News Release

The bulged shape of an abdominal aortic aneurysm leads to a “separation” of blood flowing through the region from the wall of the vessel.

March 22, 2005, San Diego, CA – Engineers at the University of California, San Diego described how abnormal patterns of blood flow typical of abdominal aortic aneurysms lead to enlargement of the blood vessel, during an address at the March meeting of the American Physical Society being held at the Los Angeles Convention Center. 

Speaking at a news conference, Anne-Virginie Salsac, one of three scientists to present the research, explained that the bulged shape of an aneurysm leads to a separation of blood flowing through the region.    She said the abnormally low shear stresses on endothelial tissue lining the blood vessels in the dilated region make the arterial wall more permeable and weak. 

Anne-Virginie Salsac talks about her research on the mechanics of abdominal aortic aneurysms. Length: 3:44

Rupture of an aneurysm is usually fatal. Men are four times more likely to develop them than women, and aneurysms are most common after age 60. The risks are also higher among smokers, people who are sedentary, and those who have other health problems, such as high blood pressure or high blood levels of cholesterol. 

Salsac, who successfully defended her Ph.D. thesis in February, performed four years of research under the supervision of Juan Lasheras, a professor in the UCSD Jacobs School of Engineering’s Department of Mechanical and Aerospace Engineering. She also collaborated with Professor Steven Sparks, the chief vascular surgeon at UCSD Medical School. 

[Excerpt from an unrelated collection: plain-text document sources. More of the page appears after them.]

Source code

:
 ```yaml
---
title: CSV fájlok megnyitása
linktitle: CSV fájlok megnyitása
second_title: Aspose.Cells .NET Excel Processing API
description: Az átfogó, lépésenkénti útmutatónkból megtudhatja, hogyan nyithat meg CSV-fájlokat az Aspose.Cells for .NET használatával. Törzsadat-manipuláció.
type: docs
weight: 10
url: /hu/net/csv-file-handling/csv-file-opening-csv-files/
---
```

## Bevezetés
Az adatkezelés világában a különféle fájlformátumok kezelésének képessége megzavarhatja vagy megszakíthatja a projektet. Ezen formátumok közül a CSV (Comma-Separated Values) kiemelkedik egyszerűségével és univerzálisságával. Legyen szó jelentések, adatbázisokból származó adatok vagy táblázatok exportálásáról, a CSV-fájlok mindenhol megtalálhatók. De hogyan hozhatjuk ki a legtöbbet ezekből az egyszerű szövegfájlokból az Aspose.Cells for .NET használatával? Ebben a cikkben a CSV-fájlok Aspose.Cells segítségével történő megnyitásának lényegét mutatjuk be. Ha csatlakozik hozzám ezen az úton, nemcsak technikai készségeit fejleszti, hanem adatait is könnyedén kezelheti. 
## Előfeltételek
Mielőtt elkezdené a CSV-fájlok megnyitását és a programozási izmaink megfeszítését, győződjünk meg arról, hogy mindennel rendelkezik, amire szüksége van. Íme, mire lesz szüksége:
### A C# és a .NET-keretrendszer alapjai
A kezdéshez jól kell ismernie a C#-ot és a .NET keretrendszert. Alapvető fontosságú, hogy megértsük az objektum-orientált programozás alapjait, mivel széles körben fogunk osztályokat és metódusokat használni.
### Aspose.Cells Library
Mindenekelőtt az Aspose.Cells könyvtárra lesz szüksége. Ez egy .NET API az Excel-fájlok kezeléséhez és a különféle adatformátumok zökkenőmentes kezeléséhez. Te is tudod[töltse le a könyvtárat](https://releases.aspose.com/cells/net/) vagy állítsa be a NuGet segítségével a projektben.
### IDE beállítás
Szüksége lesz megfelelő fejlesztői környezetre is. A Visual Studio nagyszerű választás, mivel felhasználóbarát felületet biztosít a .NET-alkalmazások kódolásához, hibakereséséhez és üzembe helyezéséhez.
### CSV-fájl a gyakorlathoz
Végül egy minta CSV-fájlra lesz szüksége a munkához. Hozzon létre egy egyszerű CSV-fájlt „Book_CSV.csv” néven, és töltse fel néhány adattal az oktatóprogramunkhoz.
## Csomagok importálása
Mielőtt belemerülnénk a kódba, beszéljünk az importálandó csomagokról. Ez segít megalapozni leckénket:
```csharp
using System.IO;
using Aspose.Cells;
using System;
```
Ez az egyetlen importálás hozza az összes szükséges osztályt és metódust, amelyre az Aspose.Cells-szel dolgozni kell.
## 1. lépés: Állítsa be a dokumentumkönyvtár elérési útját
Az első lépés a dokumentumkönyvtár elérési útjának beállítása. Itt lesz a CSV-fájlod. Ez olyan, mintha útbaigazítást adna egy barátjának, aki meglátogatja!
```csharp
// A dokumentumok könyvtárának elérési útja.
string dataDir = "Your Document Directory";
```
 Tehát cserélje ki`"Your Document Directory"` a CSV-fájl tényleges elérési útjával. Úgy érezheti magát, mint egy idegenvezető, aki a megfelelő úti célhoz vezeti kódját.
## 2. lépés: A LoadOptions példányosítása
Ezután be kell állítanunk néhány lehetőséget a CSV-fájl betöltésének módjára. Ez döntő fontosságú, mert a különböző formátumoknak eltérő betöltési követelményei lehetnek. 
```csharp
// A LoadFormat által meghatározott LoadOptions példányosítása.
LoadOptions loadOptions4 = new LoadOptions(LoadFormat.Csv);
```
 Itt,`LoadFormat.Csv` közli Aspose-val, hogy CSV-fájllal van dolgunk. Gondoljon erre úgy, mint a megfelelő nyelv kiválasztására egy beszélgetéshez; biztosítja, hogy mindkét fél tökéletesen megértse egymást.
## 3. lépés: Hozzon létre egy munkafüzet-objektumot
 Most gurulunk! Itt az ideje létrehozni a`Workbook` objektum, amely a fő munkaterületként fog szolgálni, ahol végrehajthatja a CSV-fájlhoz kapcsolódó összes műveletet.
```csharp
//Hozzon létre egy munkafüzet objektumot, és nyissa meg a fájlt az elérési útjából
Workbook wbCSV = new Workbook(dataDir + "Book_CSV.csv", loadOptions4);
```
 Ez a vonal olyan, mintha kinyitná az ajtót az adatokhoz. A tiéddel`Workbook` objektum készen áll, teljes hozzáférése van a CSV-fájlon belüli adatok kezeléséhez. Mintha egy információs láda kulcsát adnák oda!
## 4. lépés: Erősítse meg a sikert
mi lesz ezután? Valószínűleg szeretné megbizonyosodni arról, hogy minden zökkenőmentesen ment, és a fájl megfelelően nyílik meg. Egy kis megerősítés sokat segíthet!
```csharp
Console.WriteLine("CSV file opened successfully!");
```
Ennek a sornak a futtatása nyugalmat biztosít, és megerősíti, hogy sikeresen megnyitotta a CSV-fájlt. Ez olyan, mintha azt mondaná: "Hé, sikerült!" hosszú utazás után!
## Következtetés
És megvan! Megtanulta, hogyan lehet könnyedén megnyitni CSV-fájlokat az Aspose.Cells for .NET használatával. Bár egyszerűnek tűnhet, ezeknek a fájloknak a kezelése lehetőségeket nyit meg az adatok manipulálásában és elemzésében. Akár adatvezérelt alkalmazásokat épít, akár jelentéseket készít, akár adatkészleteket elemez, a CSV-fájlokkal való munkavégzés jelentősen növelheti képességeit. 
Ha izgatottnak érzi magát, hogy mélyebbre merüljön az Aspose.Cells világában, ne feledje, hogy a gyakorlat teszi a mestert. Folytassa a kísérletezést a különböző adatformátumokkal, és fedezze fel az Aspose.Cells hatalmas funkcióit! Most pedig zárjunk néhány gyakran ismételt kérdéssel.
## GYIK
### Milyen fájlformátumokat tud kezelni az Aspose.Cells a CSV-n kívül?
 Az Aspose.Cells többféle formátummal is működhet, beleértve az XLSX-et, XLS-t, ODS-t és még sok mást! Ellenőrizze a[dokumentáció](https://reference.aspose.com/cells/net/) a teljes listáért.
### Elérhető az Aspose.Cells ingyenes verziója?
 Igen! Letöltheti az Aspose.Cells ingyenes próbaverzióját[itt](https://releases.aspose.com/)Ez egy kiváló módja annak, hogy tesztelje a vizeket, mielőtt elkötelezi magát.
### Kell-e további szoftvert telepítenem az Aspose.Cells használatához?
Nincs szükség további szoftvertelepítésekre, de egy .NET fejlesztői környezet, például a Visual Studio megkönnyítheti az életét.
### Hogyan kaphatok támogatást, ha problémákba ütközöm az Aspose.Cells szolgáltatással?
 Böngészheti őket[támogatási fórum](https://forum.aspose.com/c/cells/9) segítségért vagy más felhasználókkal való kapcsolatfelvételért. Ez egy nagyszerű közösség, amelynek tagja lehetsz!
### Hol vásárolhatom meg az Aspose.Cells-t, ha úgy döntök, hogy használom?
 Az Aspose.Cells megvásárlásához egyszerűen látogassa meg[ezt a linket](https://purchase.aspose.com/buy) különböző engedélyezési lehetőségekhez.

Salsac made particle image velocimetry (PIV) measurements involving aneurysm models, while systematically changing their size and geometry. Her research focused on the region of the aneurysm where fluid flow detaches from the wall and vortices develop. Salsac found that vortices impact the blood vessel downstream where the aneurysm narrows, producing a detrimental gradient of shear forces. Both low shear forces and large gradient of shear forces lead to abnormal cell-to-cell adhesion of endothelial cells, abnormal cell growth, and cell death. 

Salsac is writing a paper on her research for the Journal of Fluid Mechanics while she prepares for a post-doctoral fellowship in Paris. “I’ve been building a bridge between fluid mechanics, mechanical engineering and medicine in order to determine how blood flow patterns in an enlarged region of the aorta might affect the mechanics of the wall, and how that affects growth of the aneurysm,” said Salsac. “We need, however, a lot more research to understand the processes leading to the formation of aneurysms.”